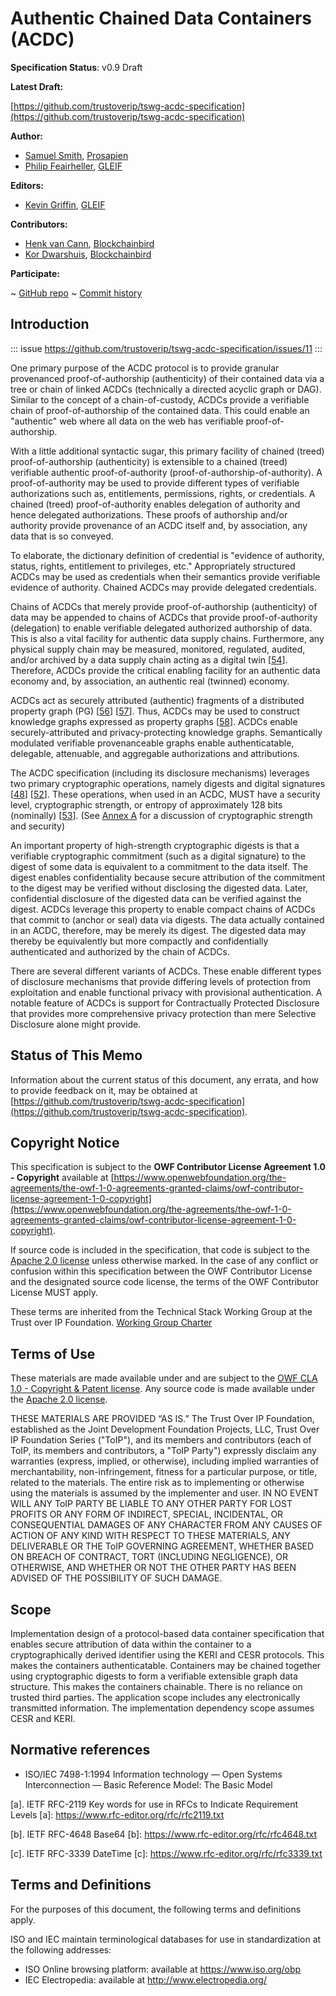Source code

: Authentic Chained Data Containers (ACDC)
==================

**Specification Status**: v0.9 Draft

**Latest Draft:**

[https://github.com/trustoverip/tswg-acdc-specification](https://github.com/trustoverip/tswg-acdc-specification)

**Author:**

- [Samuel Smith](https://github.com/SmithSamuelM), [Prosapien](https://prosapien.com/)
- [Philip Feairheller](https://github.com/pfeairheller), [GLEIF](https://gleif.org/)

**Editors:**

- [Kevin Griffin](https://github.com/m00sey), [GLEIF](https://gleif.org/)

**Contributors:**
- [Henk van Cann](https://github.com/henkvancann), [Blockchainbird](https://blockchainbird.org/)
- [Kor Dwarshuis](https://github.com/kordwarshuis), [Blockchainbird](https://blockchainbird.org/)
  
**Participate:**

~ [GitHub repo](https://github.com/trustoverip/tswg-acdc-specification)
~ [Commit history](https://github.com/trustoverip/tswg-acdc-specification/commits/main)


## Introduction

::: issue
https://github.com/trustoverip/tswg-acdc-specification/issues/11
:::

One primary purpose of the ACDC protocol is to provide granular provenanced proof-of-authorship (authenticity) of their contained data via a tree or chain of linked ACDCs (technically a directed acyclic graph or DAG). Similar to the concept of a chain-of-custody, ACDCs provide a verifiable chain of proof-of-authorship of the contained data. This could enable an "authentic" web where all data on the web has verifiable proof-of-authorship. 

With a little additional syntactic sugar, this primary facility of chained (treed) proof-of-authorship (authenticity) is extensible to a chained (treed) verifiable authentic proof-of-authority (proof-of-authorship-of-authority). A proof-of-authority may be used to provide different types of verifiable authorizations such as, entitlements, permissions, rights, or credentials. A chained (treed) proof-of-authority enables delegation of authority and hence delegated authorizations. These proofs of authorship and/or authority provide provenance of an ACDC itself and, by association, any data that is so conveyed.

To elaborate, the dictionary definition of credential is "evidence of authority, status, rights, entitlement to privileges, etc."  Appropriately structured ACDCs may be used as credentials when their semantics provide verifiable evidence of authority. Chained ACDCs may provide delegated credentials.

Chains of ACDCs that merely provide proof-of-authorship (authenticity) of data may be appended to chains of ACDCs that provide proof-of-authority (delegation) to enable verifiable delegated authorized authorship of data.  This is also a vital facility for authentic data supply chains. Furthermore, any physical supply chain may be measured, monitored, regulated, audited, and/or archived by a data supply chain acting as a digital twin [[54](#ref54)]. Therefore, ACDCs provide the critical enabling facility for an authentic data economy and, by association, an authentic real (twinned) economy.

ACDCs act as securely attributed (authentic) fragments of a distributed property graph (PG) [[56](#ref56)] [[57](#ref57)]. Thus, ACDCs may be used to construct knowledge graphs expressed as property graphs [[58](#ref58)]. ACDCs enable securely-attributed and privacy-protecting knowledge graphs. Semantically modulated verifiable provenanceable graphs enable authenticatable, delegable, attenuable, and aggregable authorizations and attributions.

The ACDC specification (including its disclosure mechanisms) leverages two primary cryptographic operations, namely digests and digital signatures [[48](#ref48)] [[52](#ref52)]. These operations, when used in an ACDC, MUST have a security level, cryptographic strength, or entropy of approximately 128 bits (nominally) [[53](#ref53)]. (See [Annex A](#cryptographic-strength-and-security) for a discussion of cryptographic strength and security)

An important property of high-strength cryptographic digests is that a verifiable cryptographic commitment (such as a digital signature) to the digest of some data is equivalent to a commitment to the data itself. The digest enables confidentiality because secure attribution of the commitment to the digest may be verified without disclosing the digested data. Later, confidential disclosure of the digested data can be verified against the digest. ACDCs leverage this property to enable compact chains of ACDCs that commit to (anchor or seal) data via digests. The data actually contained in an ACDC, therefore, may be merely its digest. The digested data may thereby be equivalently but more compactly and confidentially authenticated and authorized by the chain of ACDCs.

There are several different variants of ACDCs. These enable different types of disclosure mechanisms that provide differing levels of protection from exploitation and enable functional privacy with provisional authentication. A notable feature of ACDCs is support for Contractually Protected Disclosure that provides more comprehensive privacy protection than mere Selective Disclosure alone might provide.

## Status of This Memo

Information about the current status of this document, any errata,
and how to provide feedback on it, may be obtained at
[https://github.com/trustoverip/tswg-acdc-specification](https://github.com/trustoverip/tswg-acdc-specification).

## Copyright Notice

This specification is subject to the **OWF Contributor License Agreement 1.0 - Copyright**
available at
[https://www.openwebfoundation.org/the-agreements/the-owf-1-0-agreements-granted-claims/owf-contributor-license-agreement-1-0-copyright](https://www.openwebfoundation.org/the-agreements/the-owf-1-0-agreements-granted-claims/owf-contributor-license-agreement-1-0-copyright).

If source code is included in the specification, that code is subject to the
[Apache 2.0 license](https://www.apache.org/licenses/LICENSE-2.0.txt) unless otherwise marked. In the case of any conflict or
confusion within this specification between the OWF Contributor License 
and the designated source code license, the terms of the OWF Contributor License MUST apply.

These terms are inherited from the Technical Stack Working Group at the Trust over IP Foundation. [Working Group Charter](https://trustoverip.org/wp-content/uploads/TSWG-2-Charter-Revision.pdf)


## Terms of Use

These materials are made available under and are subject to the [OWF CLA 1.0 - Copyright & Patent license](https://www.openwebfoundation.org/the-agreements/the-owf-1-0-agreements-granted-claims/owf-contributor-license-agreement-1-0-copyright-and-patent). Any source code is made available under the [Apache 2.0 license](https://www.apache.org/licenses/LICENSE-2.0.txt).

THESE MATERIALS ARE PROVIDED “AS IS.” The Trust Over IP Foundation, established as the Joint Development Foundation Projects, LLC, Trust Over IP Foundation Series ("ToIP"), and its members and contributors (each of ToIP, its members and contributors, a "ToIP Party") expressly disclaim any warranties (express, implied, or otherwise), including implied warranties of merchantability, non-infringement, fitness for a particular purpose, or title, related to the materials. The entire risk as to implementing or otherwise using the materials is assumed by the implementer and user. 
IN NO EVENT WILL ANY ToIP PARTY BE LIABLE TO ANY OTHER PARTY FOR LOST PROFITS OR ANY FORM OF INDIRECT, SPECIAL, INCIDENTAL, OR CONSEQUENTIAL DAMAGES OF ANY CHARACTER FROM ANY CAUSES OF ACTION OF ANY KIND WITH RESPECT TO THESE MATERIALS, ANY DELIVERABLE OR THE ToIP GOVERNING AGREEMENT, WHETHER BASED ON BREACH OF CONTRACT, TORT (INCLUDING NEGLIGENCE), OR OTHERWISE, AND WHETHER OR NOT THE OTHER PARTY HAS BEEN ADVISED OF THE POSSIBILITY OF SUCH DAMAGE.

## Scope

Implementation design of a protocol-based data container specification that enables secure attribution of data within the container to a cryptographically derived identifier using the KERI and CESR protocols. This makes the containers authenticatable. Containers may be chained together using cryptographic digests to form a verifiable extensible graph data structure. This makes the containers chainable. There is no reliance on trusted third parties.  The application scope includes any electronically transmitted information. The implementation dependency scope assumes CESR and KERI. 

## Normative references

* ISO/IEC 7498-1:1994 Information technology — Open Systems Interconnection — Basic Reference Model: The Basic Model

[a]. IETF RFC-2119 Key words for use in RFCs to Indicate Requirement Levels
[a]: https://www.rfc-editor.org/rfc/rfc2119.txt

[b]. IETF RFC-4648 Base64 
[b]: https://www.rfc-editor.org/rfc/rfc4648.txt

[c]. IETF RFC-3339 DateTime 
[c]: https://www.rfc-editor.org/rfc/rfc3339.txt


## Terms and Definitions

For the purposes of this document, the following terms and definitions apply.

ISO and IEC maintain terminological databases for use in standardization at the following addresses:

 - ISO Online browsing platform: available at <https://www.iso.org/obp>
 - IEC Electropedia: available at <http://www.electropedia.org/>

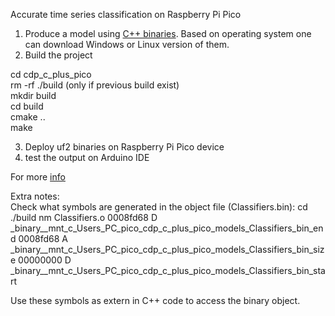 Accurate time series classification on Raspberry Pi Pico 

1. Produce a model using [C++ binaries](https://github.com/naviveztim/CDP_C_plus_binaries). 
   Based on operating system one can download Windows or Linux version of them.
2. Build the project

cd cdp_c_plus_pico  
rm -rf ./build (only if previous build exist)  
mkdir build  
cd build  
cmake ..  
make  

3. Deploy uf2 binaries on Raspberry Pi Pico device
4. test the output on Arduino IDE

For more [info](https://medium.com/@ivan_mitzev/accurate-time-series-classification-algorithm-on-raspberry-pi-pico-113a27523eac)

Extra notes:  
Check what symbols are generated in the object file (Classifiers.bin): 
cd ./build
nm  Classifiers.o
0008fd68 D _binary__mnt_c_Users_PC_pico_cdp_c_plus_pico_models_Classifiers_bin_end
0008fd68 A _binary__mnt_c_Users_PC_pico_cdp_c_plus_pico_models_Classifiers_bin_size
00000000 D _binary__mnt_c_Users_PC_pico_cdp_c_plus_pico_models_Classifiers_bin_start

Use these symbols as extern in C++ code to access the binary object.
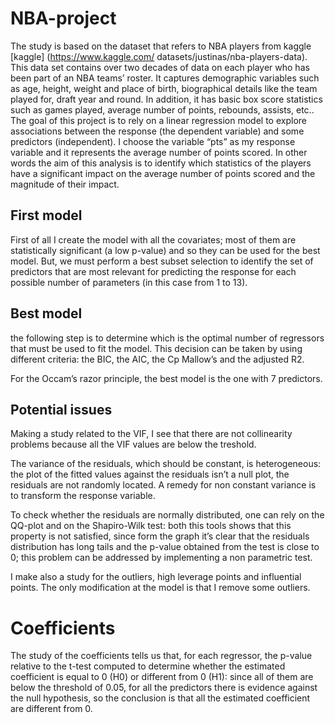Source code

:# NBA-project
The study is based on the dataset that refers to NBA players from kaggle [kaggle] (https://www.kaggle.com/
datasets/justinas/nba-players-data). This data set contains over two decades of data on each player who
has been part of an NBA teams’ roster. It captures demographic variables such as age, height, weight and
place of birth, biographical details like the team played for, draft year and round. In addition, it has basic
box score statistics such as games played, average number of points, rebounds, assists, etc..
The goal of this project is to rely on a linear regression model to explore associations between the
response (the dependent variable) and some predictors (independent). I choose the variable “pts” as my
response variable and it represents the average number of points scored. In other words the aim of this
analysis is to identify which statistics of the players have a significant impact on the average number of
points scored and the magnitude of their impact.

## First model

First of all I create the model with all the covariates; most of them are statistically significant (a low p-value) and so
they can be used for the best model. But, we must perform a best subset selection to identify the set of
predictors that are most relevant for predicting the response for each possible number of parameters (in this
case from 1 to 13).

## Best model

the following step is to determine which is
the optimal number of regressors that must be used to fit the model. This decision can be taken by using
different criteria: the BIC, the AIC, the Cp Mallow’s and the adjusted R2.

For the Occam’s razor principle, the best model is the one with 7 predictors.

## Potential issues

Making a study related to the VIF, I see that there are not collinearity problems because all the VIF values are below the treshold.

The variance of the residuals, which should be constant, is heterogeneous: the plot of the fitted values against the residuals isn’t a null plot, the residuals are not randomly located. A remedy for non constant variance is to transform the response variable.

To check whether the residuals are normally distributed, one can rely on the QQ-plot and on the Shapiro-Wilk test: both this tools shows that this property is not satisfied, since form the graph it’s clear that the residuals distribution has long tails and the p-value obtained from the test is close to 0;
this problem can be addressed by implementing a non parametric test.

I make also a study for the outliers, high leverage points and influential points. The only modification at the model is that I remove some outliers.

# Coefficients

The study of the coefficients tells us that, for each regressor, the p-value relative to the t-test computed
to determine whether the estimated coefficient is equal to 0 (H0) or different from 0 (H1): since all of them
are below the threshold of 0.05, for all the predictors there is evidence against the null hypothesis, so the
conclusion is that all the estimated coefficient are different from 0.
════════════════
Using the listing above, return exactly, and only, the lines from the one that contains "I make also" through its last line, both included.

■ Response below:
I make also a study for the outliers, high leverage points and influential points. The only modification at the model is that I remove some outliers.

# Coefficients

The study of the coefficients tells us that, for each regressor, the p-value relative to the t-test computed
to determine whether the estimated coefficient is equal to 0 (H0) or different from 0 (H1): since all of them
are below the threshold of 0.05, for all the predictors there is evidence against the null hypothesis, so the
conclusion is that all the estimated coefficient are different from 0.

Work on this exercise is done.